In her last gasp to make a cogent argument, Brown turns to the Catechism:

As for the Catechism, this might interest those of you with a logical thought process:

2297 Kidnapping and hostage taking bring on a reign of terror; by means of threats they subject their victims to intolerable pressures. They are morally wrong. Terrorism threatens, wounds, and kills indiscriminately; it is gravely against justice and charity. Torture which uses physical or moral violence to extract confessions, punish the guilty, frighten opponents, or satisfy hatred is contrary to respect for the person and for human dignity. Except when performed for strictly therapeutic medical reasons, directly intended amputations, mutilations, and sterilizations performed on innocent persons are against the moral law.

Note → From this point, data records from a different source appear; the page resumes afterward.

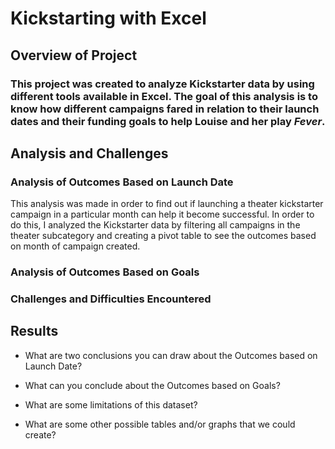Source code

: # Kickstarting with Excel

## Overview of Project

### This project was created to analyze Kickstarter data by using different tools available in Excel. The goal of this analysis is to know how different campaigns fared in relation to their launch dates and their funding goals to help Louise and her play *Fever*. 

## Analysis and Challenges

### Analysis of Outcomes Based on Launch Date 
This analysis was made in order to find out if launching a theater kickstarter campaign in a particular month can help it become successful. In order to do this, I analyzed the Kickstarter data by filtering all campaigns in the theater subcategory and creating a pivot table to see the outcomes based on month of campaign created. 

### Analysis of Outcomes Based on Goals

### Challenges and Difficulties Encountered

## Results

- What are two conclusions you can draw about the Outcomes based on Launch Date?

- What can you conclude about the Outcomes based on Goals?

- What are some limitations of this dataset?

- What are some other possible tables and/or graphs that we could create?
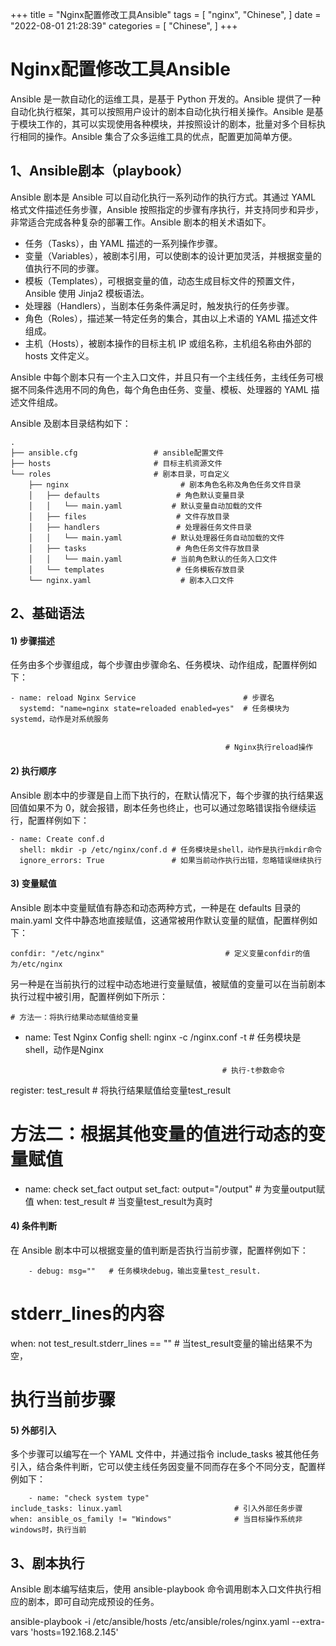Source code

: +++
title = "Nginx配置修改工具Ansible"
tags = [
"nginx",
"Chinese",
]
date = "2022-08-01 21:28:39"
categories = [
"Chinese",
]
+++




# Nginx配置修改工具Ansible

Ansible 是一款自动化的运维工具，是基于 Python 开发的。Ansible
提供了一种自动化执行框架，其可以按照用户设计的剧本自动化执行相关操作。Ansible
是基于模块工作的，其可以实现使用各种模块，并按照设计的剧本，批量对多个目标执行相同的操作。Ansible 集合了众多运维工具的优点，配置更加简单方便。  

##  1、Ansible剧本（playbook）

Ansible 剧本是 Ansible 可以自动化执行一系列动作的执行方式。其通过 YAML 格式文件描述任务步骤，Ansible
按照指定的步骤有序执行，并支持同步和异步，非常适合完成各种复杂的部署工作。Ansible 剧本的相关术语如下。  

  * 任务（Tasks），由 YAML 描述的一系列操作步骤。
  * 变量（Variables），被剧本引用，可以使剧本的设计更加灵活，并根据变量的值执行不同的步骤。
  * 模板（Templates），可根据变量的值，动态生成目标文件的预置文件，Ansible 使用 Jinja2 模板语法。
  * 处理器（Handlers），当剧本任务条件满足时，触发执行的任务步骤。
  * 角色（Roles），描述某一特定任务的集合，其由以上术语的 YAML 描述文件组成。
  * 主机（Hosts），被剧本操作的目标主机 IP 或组名称，主机组名称由外部的 hosts 文件定义。

  
Ansible 中每个剧本只有一个主入口文件，并且只有一个主线任务，主线任务可根据不同条件选用不同的角色，每个角色由任务、变量、模板、处理器的 YAML
描述文件组成。  
  
Ansible 及剧本目录结构如下：  

    

    
    .
    ├── ansible.cfg                 # ansible配置文件
    ├── hosts                       # 目标主机资源文件
    └── roles                       # 剧本目录，可自定义
        ├── nginx                         # 剧本角色名称及角色任务文件目录
        │   ├── defaults                 # 角色默认变量目录
        │   │   └── main.yaml           # 默认变量自动加载的文件
        │   ├── files                    # 文件存放目录
        │   ├── handlers                 # 处理器任务文件目录
        │   │   └── main.yaml           # 默认处理器任务自动加载的文件
        │   ├── tasks                    # 角色任务文件存放目录
        │   │   └── main.yaml           # 当前角色默认的任务入口文件
        │   └── templates                # 任务模板存放目录
        └── nginx.yaml                    # 剧本入口文件

##  2、基础语法

####  1) 步骤描述

任务由多个步骤组成，每个步骤由步骤命名、任务模块、动作组成，配置样例如下：  

    
    
    - name: reload Nginx Service                        # 步骤名
      systemd: "name=nginx state=reloaded enabled=yes"  # 任务模块为systemd，动作是对系统服务
    
    
                                                    # Nginx执行reload操作
    

####  2) 执行顺序

Ansible 剧本中的步骤是自上而下执行的，在默认情况下，每个步骤的执行结果返回值如果不为
0，就会报错，剧本任务也终止，也可以通过忽略错误指令继续运行，配置样例如下：  

    
    
    - name: Create conf.d
      shell: mkdir -p /etc/nginx/conf.d # 任务模块是shell，动作是执行mkdir命令
      ignore_errors: True               # 如果当前动作执行出错，忽略错误继续执行

####  3) 变量赋值

Ansible 剧本中变量赋值有静态和动态两种方式，一种是在 defaults 目录的 main.yaml
文件中静态地直接赋值，这通常被用作默认变量的赋值，配置样例如下：  

    
    
    confdir: "/etc/nginx"                           # 定义变量confdir的值为/etc/nginx

另一种是在当前执行的过程中动态地进行变量赋值，被赋值的变量可以在当前剧本执行过程中被引用，配置样例如下所示：  

    
    
    # 方法一：将执行结果动态赋值给变量

  * name: Test Nginx Config shell: nginx -c /nginx.conf -t # 任务模块是shell，动作是Nginx
    
                                                    # 执行-t参数命令
    

register: test_result # 将执行结果赋值给变量test_result

# 方法二：根据其他变量的值进行动态的变量赋值

  * name: check set_fact output set_fact: output="/output" # 为变量output赋值 when: test_result # 当变量test_result为真时</pre>

####  4) 条件判断

在 Ansible 剧本中可以根据变量的值判断是否执行当前步骤，配置样例如下：  

    
        - debug: msg=""   # 任务模块debug，输出变量test_result.
    

# stderr_lines的内容
    

when: not test_result.stderr_lines == "" # 当test_result变量的输出结果不为空，

    

 # 执行当前步骤</pre>
    

####  5) 外部引入

多个步骤可以编写在一个 YAML 文件中，并通过指令 include_tasks
被其他任务引入，结合条件判断，它可以使主线任务因变量不同而存在多个不同分支，配置样例如下：  

    
        - name: "check system type"
    include_tasks: linux.yaml                         # 引入外部任务步骤
    when: ansible_os_family != "Windows"              # 当目标操作系统非windows时，执行当前
    


    

##  3、剧本执行

Ansible 剧本编写结束后，使用 ansible-playbook 命令调用剧本入口文件执行相应的剧本，即可自动完成预设的任务。  

ansible-playbook -i /etc/ansible/hosts /etc/ansible/roles/nginx.yaml --extra-
vars 'hosts=192.168.2.145'

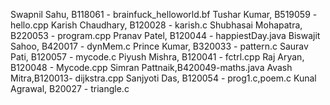 Swapnil Sahu, B118061 - brainfuck_helloworld.bf
Tushar Kumar, B519059 - hello.cpp
Karish Chaudhary, B120028 - karish.c
Shubhasai Mohapatra, B220053 - program.cpp
Pranav Patel, B120044 - happiestDay.java
Biswajit Sahoo, B420017 - dynMem.c
Prince Kumar, B320033 - pattern.c
Saurav Pati, B120057 - mycode.c
Piyush Mishra, B120041 - fctrl.cpp
Raj Aryan, B120048 - Mycode.cpp
Simran Pattnaik,B420049-maths.java
Avash Mitra,B120013- dijkstra.cpp
Sanjyoti Das, B120054 - prog1.c,poem.c
Kunal Agrawal, B20027 - triangle.c

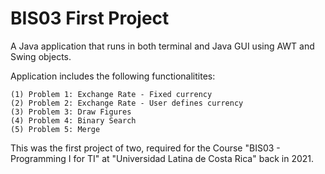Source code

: # BIS03 First Project

A Java application that runs in both terminal and Java GUI using AWT and Swing objects.

Application includes the following functionalitites: 

    (1) Problem 1: Exchange Rate - Fixed currency
    (2) Problem 2: Exchange Rate - User defines currency
    (3) Problem 3: Draw Figures
    (4) Problem 4: Binary Search
    (5) Problem 5: Merge

This was the first project of two, required for the Course "BIS03 - Programming I for TI" at "Universidad Latina de Costa Rica" back in 2021.
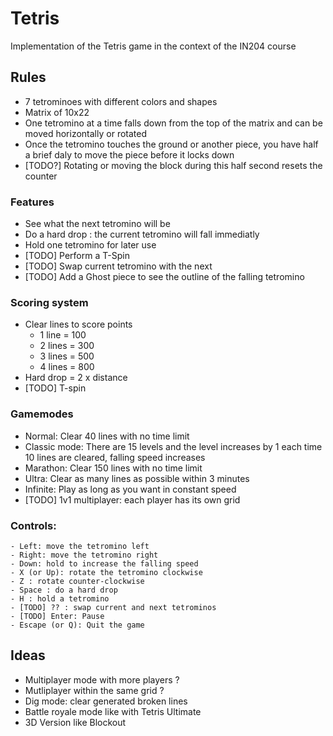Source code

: # Tetris

Implementation of the Tetris game in the context of the IN204 course

## Rules
- 7 tetrominoes with different colors and shapes
- Matrix of 10x22
- One tetromino at a time falls down from the top of the matrix and can be moved horizontally or rotated 
- Once the tetromino touches the ground or another piece, you have half a brief daly to move the piece before it locks down
- [TODO?] Rotating or moving the block during this half second resets the counter

### Features
- See what the next tetromino will be
- Do a hard drop : the current tetromino will fall immediatly
- Hold one tetromino for later use
- [TODO] Perform a T-Spin
- [TODO] Swap current tetromino with the next
- [TODO] Add a Ghost piece to see the outline of the falling tetromino

### Scoring system
- Clear lines to score points
    - 1 line = 100
    - 2 lines = 300
    - 3 lines = 500
    - 4 lines = 800
- Hard drop = 2 x distance
- [TODO] T-spin


### Gamemodes
- Normal: Clear 40 lines with no time limit
- Classic mode: There are 15 levels and the level increases by 1 each time 10 lines are cleared, falling speed increases
- Marathon: Clear 150 lines with no time limit
- Ultra: Clear as many lines as possible within 3 minutes
- Infinite: Play as long as you want in constant speed
- [TODO] 1v1 multiplayer: each player has its own grid

### Controls:
    - Left: move the tetromino left
    - Right: move the tetromino right
    - Down: hold to increase the falling speed
    - X (or Up): rotate the tetromino clockwise
    - Z : rotate counter-clockwise
    - Space : do a hard drop
    - H : hold a tetromino
    - [TODO] ?? : swap current and next tetrominos
    - [TODO] Enter: Pause
    - Escape (or Q): Quit the game


## Ideas
- Multiplayer mode with more players ?
- Mutliplayer within the same grid ?
- Dig mode: clear generated broken lines
- Battle royale mode like with Tetris Ultimate
- 3D Version like Blockout

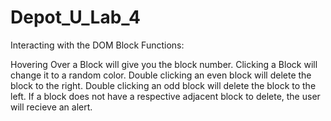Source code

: # Depot_U_Lab_4
Interacting with the DOM
Block Functions:

Hovering Over a Block will give you the block number.
Clicking a Block will change it to a random color.
Double clicking an even block will delete the block to the right.
Double clicking an odd block will delete the block to the left.
If a block does not have a respective adjacent block to delete, the user will recieve an alert.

Brown wants us to utilize our “logical thought process.” She then quotes the Catechism, which paraphrases the teachings of the Second Vatican Council and Pope John Paul II. This passage condemns torture as contrary to respect for the person and for human dignity. The “logical thought process”  is not Brown’s.  She contradicts her earlier comments about torturing being legitimate in “some cases” and for “specific reasons” by citing this passage, which in turn draws from the teachings of Vatican II and John Paul II.   The truth of the matter is, Brown has no argument from morality and no argument from the Church’s teaching to support her claim. She is right, however, to put a premium on logical thought process, and she would do well to employ it herself.

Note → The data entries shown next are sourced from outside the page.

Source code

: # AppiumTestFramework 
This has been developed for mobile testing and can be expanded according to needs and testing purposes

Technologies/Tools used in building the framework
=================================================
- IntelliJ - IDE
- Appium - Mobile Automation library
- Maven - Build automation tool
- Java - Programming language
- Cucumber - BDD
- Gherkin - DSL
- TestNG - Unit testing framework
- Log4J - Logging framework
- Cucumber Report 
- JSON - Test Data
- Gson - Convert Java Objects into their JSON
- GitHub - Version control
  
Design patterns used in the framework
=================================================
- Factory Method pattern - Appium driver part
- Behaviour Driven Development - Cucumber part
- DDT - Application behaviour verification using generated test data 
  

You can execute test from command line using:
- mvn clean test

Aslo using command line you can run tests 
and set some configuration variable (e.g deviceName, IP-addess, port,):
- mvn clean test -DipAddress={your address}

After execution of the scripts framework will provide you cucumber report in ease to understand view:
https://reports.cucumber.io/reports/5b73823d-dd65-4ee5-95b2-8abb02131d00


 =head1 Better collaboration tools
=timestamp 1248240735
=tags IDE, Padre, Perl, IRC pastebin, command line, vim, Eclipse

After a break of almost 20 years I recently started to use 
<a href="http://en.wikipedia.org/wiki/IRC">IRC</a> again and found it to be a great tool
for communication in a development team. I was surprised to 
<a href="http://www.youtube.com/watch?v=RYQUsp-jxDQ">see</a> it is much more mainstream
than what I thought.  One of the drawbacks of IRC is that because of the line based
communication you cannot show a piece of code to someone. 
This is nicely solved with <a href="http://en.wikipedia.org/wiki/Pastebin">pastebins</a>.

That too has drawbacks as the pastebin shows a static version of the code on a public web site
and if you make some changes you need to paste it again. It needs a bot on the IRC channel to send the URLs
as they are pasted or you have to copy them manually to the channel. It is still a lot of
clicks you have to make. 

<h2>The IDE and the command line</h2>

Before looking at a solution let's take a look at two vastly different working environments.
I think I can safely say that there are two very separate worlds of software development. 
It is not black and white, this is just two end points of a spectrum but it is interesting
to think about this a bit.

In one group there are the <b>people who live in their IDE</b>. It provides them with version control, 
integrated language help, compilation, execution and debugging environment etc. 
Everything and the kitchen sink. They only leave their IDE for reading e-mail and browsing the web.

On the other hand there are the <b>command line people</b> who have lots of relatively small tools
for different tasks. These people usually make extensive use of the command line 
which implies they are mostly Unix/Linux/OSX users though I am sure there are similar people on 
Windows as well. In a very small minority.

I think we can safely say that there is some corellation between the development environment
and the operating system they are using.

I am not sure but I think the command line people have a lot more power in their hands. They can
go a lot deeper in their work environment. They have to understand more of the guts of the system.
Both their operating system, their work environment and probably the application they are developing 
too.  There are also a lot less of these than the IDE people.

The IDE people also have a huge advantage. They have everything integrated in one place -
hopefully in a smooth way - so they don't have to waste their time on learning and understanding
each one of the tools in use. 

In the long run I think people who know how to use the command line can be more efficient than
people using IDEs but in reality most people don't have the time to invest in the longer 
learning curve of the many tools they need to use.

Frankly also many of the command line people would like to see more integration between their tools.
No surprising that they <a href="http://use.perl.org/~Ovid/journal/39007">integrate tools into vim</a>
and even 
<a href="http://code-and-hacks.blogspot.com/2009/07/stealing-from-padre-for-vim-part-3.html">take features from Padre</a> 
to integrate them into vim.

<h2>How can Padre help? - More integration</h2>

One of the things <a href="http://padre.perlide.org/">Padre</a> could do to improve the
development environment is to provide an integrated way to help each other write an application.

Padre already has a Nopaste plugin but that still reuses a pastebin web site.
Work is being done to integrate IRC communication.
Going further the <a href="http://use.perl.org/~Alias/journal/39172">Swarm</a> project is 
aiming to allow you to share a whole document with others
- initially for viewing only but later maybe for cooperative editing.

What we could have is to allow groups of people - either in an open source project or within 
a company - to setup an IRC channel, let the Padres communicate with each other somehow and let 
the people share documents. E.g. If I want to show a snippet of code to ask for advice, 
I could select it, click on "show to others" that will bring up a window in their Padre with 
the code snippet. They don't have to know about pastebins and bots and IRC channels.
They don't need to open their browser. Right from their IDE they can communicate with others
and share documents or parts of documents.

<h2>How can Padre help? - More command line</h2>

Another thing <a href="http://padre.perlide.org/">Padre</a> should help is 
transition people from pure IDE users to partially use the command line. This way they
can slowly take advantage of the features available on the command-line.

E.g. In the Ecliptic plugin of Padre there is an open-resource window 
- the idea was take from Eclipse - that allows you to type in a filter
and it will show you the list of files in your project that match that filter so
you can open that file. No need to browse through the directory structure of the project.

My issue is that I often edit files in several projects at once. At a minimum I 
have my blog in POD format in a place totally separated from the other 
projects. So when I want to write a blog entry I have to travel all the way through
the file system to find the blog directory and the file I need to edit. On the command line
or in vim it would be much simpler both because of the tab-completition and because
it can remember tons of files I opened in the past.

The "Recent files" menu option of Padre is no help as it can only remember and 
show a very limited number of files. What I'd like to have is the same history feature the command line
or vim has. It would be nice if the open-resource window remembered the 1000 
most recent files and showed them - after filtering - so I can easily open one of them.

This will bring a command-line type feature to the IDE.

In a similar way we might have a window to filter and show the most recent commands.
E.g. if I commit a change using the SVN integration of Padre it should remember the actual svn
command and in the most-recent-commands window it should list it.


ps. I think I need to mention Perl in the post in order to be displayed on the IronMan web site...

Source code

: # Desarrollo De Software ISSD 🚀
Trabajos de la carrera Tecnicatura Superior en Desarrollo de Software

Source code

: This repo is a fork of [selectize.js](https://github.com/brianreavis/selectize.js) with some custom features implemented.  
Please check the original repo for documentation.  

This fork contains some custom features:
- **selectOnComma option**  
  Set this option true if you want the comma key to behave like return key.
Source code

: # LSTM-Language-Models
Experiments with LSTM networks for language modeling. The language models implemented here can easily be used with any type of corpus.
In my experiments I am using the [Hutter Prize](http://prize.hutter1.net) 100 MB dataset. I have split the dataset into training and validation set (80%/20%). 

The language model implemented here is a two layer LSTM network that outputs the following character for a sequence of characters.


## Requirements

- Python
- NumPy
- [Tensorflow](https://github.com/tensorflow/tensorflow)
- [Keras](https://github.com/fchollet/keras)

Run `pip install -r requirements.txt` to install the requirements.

To close, allow me to post the paragraph in the Catechism that immediately follows the paragraph Brown quotes, which she conveniently omitted:

In times past, cruel practices were commonly used by legitimate governments to maintain law and order, often without protest from the Pastors of the Church, who themselves adopted in their own tribunals the prescriptions of Roman law concerning torture. Regrettable as these facts are, the Church always taught the duty of clemency and mercy. She forbade clerics to shed blood. In recent times it has become evident that these cruel practices were neither necessary for public order, nor in conformity with the legitimate rights of the human person. On the contrary, these practices led to ones even more degrading. It is necessary to work for their abolition. We must pray for the victims and their tormentors. (CCC 2298)

The Catechism itself states that the practices of torture that were overlooked or permitted by clerics in the past were cruel and out of conformity with the rights of the human person. Furthermore, we are to work for the abolition of torture (notice the Catechism switches from a reference to the past to a present imperative).

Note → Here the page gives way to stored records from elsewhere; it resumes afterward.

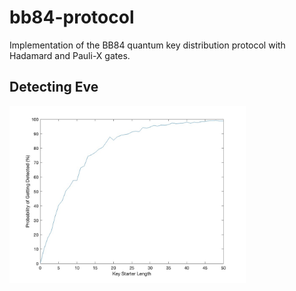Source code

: # bb84-protocol
Implementation of the BB84 quantum key distribution protocol with Hadamard and Pauli-X gates.

## Detecting Eve
<img src="bb84_plot.jpg" width="75%" height="75%" />
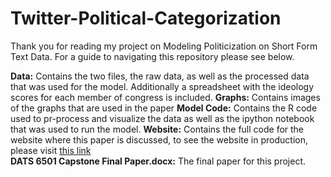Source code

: # Twitter-Political-Categorization

Thank you for reading my project on Modeling Politicization on Short Form Text Data. For a guide to navigating this repository please see below.


**Data:** Contains the two files, the raw data, as well as the processed data that was used for the model. Additionally a spreadsheet with the ideology scores for each member of congress is included.
**Graphs:** Contains images of the graphs that are used in the paper
**Model Code:** Contains the R code used to pr-process and visualize the data as well as the ipython notebook that was used to run the model.
**Website:** Contains the full code for the website where this paper is discussed, to see the website in production, please visit [this link](http://www.nolsen.io/)  
**DATS 6501 Capstone Final Paper.docx:** The final paper for this project.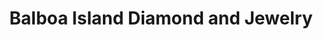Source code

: ---
title: "Balboa Island Diamond and Jewelry"
url: /newport-beach/balboa-island-diamond-and-jewelry/
shop: jewelry
---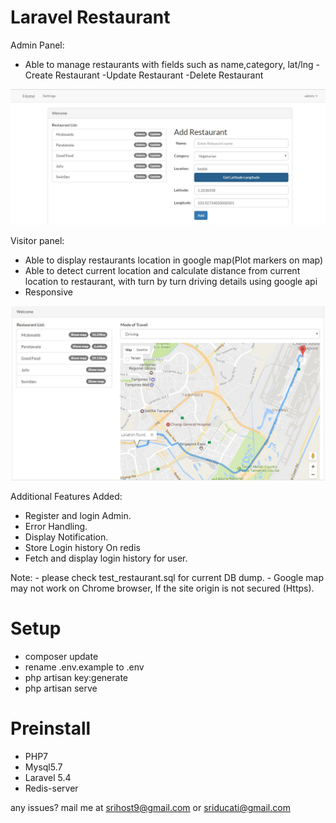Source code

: # Laravel Restaurant

Admin Panel:
- Able to manage restaurants with fields such as name,category, lat/lng
	-Create Restaurant
	-Update Restaurant
	-Delete Restaurant
	
![Alt text](/public/screenshot_admin.JPG?raw=true "Enter location to get Latitude and Longitude")

Visitor panel:
- Able to display restaurants location in google map(Plot markers on map)
- Able to detect current location and calculate distance from current location to restaurant, with turn by turn driving details using google api
- Responsive

![Alt text](/public/screenshot.JPG?raw=true "Find distance using from current location to restaurant using Laravel")

Additional Features Added:

- Register and login Admin.
- Error Handling.
- Display Notification.
- Store Login history On redis
- Fetch and display login history for user.

Note: - please check test_restaurant.sql for current DB dump.
      -	Google map may not work on Chrome browser, If the site origin is not secured (Https).

# Setup

- composer update
- rename .env.example to .env
- php artisan key:generate
- php artisan serve

# Preinstall

- PHP7
- Mysql5.7
- Laravel 5.4
- Redis-server


any issues? mail me at srihost9@gmail.com or sriducati@gmail.com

I do not doubt the sincerity of people like Judie Brown, David Carlin, and Deal Hudson in promoting respect for the unborn. But they have shown themselves to be in deep need of catechesis and moral formation on the issue of torture. And as long as they continue to try to find loopholes in the Church’s doctrine (such as Brown’s emphasizing that the victims of torture are guilty or Hudson’s outrageous claim that torture can be permissible when subsumed as a measure of a just war), they remain at odds with the Church. They very well may be the “foes” of certain Catholic moral principles that Brown acknowledged in her comment.